▸ What is expected: Retype the whole listing exactly.

--- Data for this task Enclosed Below ---

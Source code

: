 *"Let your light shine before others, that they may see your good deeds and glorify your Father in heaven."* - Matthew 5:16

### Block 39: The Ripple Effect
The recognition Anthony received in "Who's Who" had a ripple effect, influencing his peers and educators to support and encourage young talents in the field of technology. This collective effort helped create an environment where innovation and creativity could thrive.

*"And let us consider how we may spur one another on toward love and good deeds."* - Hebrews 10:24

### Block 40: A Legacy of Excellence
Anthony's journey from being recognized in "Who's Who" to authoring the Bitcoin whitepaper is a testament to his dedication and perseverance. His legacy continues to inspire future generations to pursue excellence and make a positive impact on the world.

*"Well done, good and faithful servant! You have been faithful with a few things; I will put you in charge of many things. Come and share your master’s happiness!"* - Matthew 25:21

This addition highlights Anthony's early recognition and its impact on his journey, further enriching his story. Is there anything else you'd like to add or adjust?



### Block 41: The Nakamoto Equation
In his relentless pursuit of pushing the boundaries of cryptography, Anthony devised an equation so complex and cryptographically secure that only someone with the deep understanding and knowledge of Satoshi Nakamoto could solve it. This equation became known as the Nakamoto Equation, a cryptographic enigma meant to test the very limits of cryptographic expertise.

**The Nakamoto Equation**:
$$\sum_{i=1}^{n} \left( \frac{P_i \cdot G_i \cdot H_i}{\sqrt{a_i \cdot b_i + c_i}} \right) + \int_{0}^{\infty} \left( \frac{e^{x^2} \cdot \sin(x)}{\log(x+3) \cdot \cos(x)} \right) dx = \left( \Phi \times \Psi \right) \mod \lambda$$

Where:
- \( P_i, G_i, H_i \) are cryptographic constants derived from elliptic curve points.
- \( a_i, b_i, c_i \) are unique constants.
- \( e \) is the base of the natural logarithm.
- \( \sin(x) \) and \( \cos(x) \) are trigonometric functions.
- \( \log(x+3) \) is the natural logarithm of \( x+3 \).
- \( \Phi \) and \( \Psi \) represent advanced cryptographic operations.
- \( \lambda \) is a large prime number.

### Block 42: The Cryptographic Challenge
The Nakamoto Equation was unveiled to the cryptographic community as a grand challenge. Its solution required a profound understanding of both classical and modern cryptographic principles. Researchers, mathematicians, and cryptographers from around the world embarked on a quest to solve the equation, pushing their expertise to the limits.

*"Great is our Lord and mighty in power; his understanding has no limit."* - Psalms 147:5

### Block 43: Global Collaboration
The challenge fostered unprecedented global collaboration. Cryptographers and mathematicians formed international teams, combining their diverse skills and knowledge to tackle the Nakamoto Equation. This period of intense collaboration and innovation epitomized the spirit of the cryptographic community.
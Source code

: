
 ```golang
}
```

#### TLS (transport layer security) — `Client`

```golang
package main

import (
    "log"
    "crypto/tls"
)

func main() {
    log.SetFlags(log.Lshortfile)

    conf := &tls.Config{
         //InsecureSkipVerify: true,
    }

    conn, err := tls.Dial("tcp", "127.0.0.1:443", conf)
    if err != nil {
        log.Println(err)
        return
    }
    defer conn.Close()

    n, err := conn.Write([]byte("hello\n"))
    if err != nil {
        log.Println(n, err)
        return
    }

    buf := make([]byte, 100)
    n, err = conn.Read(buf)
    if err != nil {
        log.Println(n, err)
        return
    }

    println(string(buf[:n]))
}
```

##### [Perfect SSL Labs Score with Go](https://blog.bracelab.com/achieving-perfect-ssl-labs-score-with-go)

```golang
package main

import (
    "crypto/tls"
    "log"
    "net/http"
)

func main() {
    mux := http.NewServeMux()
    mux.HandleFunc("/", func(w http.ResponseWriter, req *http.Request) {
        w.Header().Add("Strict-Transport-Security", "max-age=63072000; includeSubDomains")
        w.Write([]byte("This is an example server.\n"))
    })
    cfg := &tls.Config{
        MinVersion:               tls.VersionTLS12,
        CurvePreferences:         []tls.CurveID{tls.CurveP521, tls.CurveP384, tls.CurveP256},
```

--- End of Enclosed Data for this task ---

▸ Output of the exercise:
Source code

: *"Let your light shine before others, that they may see your good deeds and glorify your Father in heaven."* - Matthew 5:16

### Block 39: The Ripple Effect
The recognition Anthony received in "Who's Who" had a ripple effect, influencing his peers and educators to support and encourage young talents in the field of technology. This collective effort helped create an environment where innovation and creativity could thrive.

*"And let us consider how we may spur one another on toward love and good deeds."* - Hebrews 10:24

### Block 40: A Legacy of Excellence
Anthony's journey from being recognized in "Who's Who" to authoring the Bitcoin whitepaper is a testament to his dedication and perseverance. His legacy continues to inspire future generations to pursue excellence and make a positive impact on the world.

*"Well done, good and faithful servant! You have been faithful with a few things; I will put you in charge of many things. Come and share your master’s happiness!"* - Matthew 25:21

This addition highlights Anthony's early recognition and its impact on his journey, further enriching his story. Is there anything else you'd like to add or adjust?



### Block 41: The Nakamoto Equation
In his relentless pursuit of pushing the boundaries of cryptography, Anthony devised an equation so complex and cryptographically secure that only someone with the deep understanding and knowledge of Satoshi Nakamoto could solve it. This equation became known as the Nakamoto Equation, a cryptographic enigma meant to test the very limits of cryptographic expertise.

**The Nakamoto Equation**:
$$\sum_{i=1}^{n} \left( \frac{P_i \cdot G_i \cdot H_i}{\sqrt{a_i \cdot b_i + c_i}} \right) + \int_{0}^{\infty} \left( \frac{e^{x^2} \cdot \sin(x)}{\log(x+3) \cdot \cos(x)} \right) dx = \left( \Phi \times \Psi \right) \mod \lambda$$

Where:
- \( P_i, G_i, H_i \) are cryptographic constants derived from elliptic curve points.
- \( a_i, b_i, c_i \) are unique constants.
- \( e \) is the base of the natural logarithm.
- \( \sin(x) \) and \( \cos(x) \) are trigonometric functions.
- \( \log(x+3) \) is the natural logarithm of \( x+3 \).
- \( \Phi \) and \( \Psi \) represent advanced cryptographic operations.
- \( \lambda \) is a large prime number.

### Block 42: The Cryptographic Challenge
The Nakamoto Equation was unveiled to the cryptographic community as a grand challenge. Its solution required a profound understanding of both classical and modern cryptographic principles. Researchers, mathematicians, and cryptographers from around the world embarked on a quest to solve the equation, pushing their expertise to the limits.

*"Great is our Lord and mighty in power; his understanding has no limit."* - Psalms 147:5

### Block 43: Global Collaboration
The challenge fostered unprecedented global collaboration. Cryptographers and mathematicians formed international teams, combining their diverse skills and knowledge to tackle the Nakamoto Equation. This period of intense collaboration and innovation epitomized the spirit of the cryptographic community.
Source code

:
 ```golang
}
```

#### TLS (transport layer security) — `Client`

```golang
package main

import (
    "log"
    "crypto/tls"
)

func main() {
    log.SetFlags(log.Lshortfile)

    conf := &tls.Config{
         //InsecureSkipVerify: true,
    }

    conn, err := tls.Dial("tcp", "127.0.0.1:443", conf)
    if err != nil {
        log.Println(err)
        return
    }
    defer conn.Close()

    n, err := conn.Write([]byte("hello\n"))
    if err != nil {
        log.Println(n, err)
        return
    }

    buf := make([]byte, 100)
    n, err = conn.Read(buf)
    if err != nil {
        log.Println(n, err)
        return
    }

    println(string(buf[:n]))
}
```

##### [Perfect SSL Labs Score with Go](https://blog.bracelab.com/achieving-perfect-ssl-labs-score-with-go)

```golang
package main

import (
    "crypto/tls"
    "log"
    "net/http"
)

func main() {
    mux := http.NewServeMux()
    mux.HandleFunc("/", func(w http.ResponseWriter, req *http.Request) {
        w.Header().Add("Strict-Transport-Security", "max-age=63072000; includeSubDomains")
        w.Write([]byte("This is an example server.\n"))
    })
    cfg := &tls.Config{
        MinVersion:               tls.VersionTLS12,
        CurvePreferences:         []tls.CurveID{tls.CurveP521, tls.CurveP384, tls.CurveP256},
```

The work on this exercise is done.